Records from a dataset:
+---+
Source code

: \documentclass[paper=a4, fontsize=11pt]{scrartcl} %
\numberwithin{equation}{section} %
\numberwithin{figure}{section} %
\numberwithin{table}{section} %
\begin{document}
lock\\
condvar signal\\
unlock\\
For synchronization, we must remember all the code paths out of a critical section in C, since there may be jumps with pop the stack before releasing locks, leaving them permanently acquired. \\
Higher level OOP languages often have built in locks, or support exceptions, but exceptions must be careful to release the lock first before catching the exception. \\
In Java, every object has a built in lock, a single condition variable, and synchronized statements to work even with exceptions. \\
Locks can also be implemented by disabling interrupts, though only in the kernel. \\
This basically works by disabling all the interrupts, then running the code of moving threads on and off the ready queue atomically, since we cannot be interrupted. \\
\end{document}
+---+
• [Exercise prompt] Only the lines with the string "before" are wanted; pick them out of the records above and copy them.

• [The completed task]
For synchronization, we must remember all the code paths out of a critical section in C, since there may be jumps with pop the stack before releasing locks, leaving them permanently acquired. \\
Higher level OOP languages often have built in locks, or support exceptions, but exceptions must be careful to release the lock first before catching the exception. \\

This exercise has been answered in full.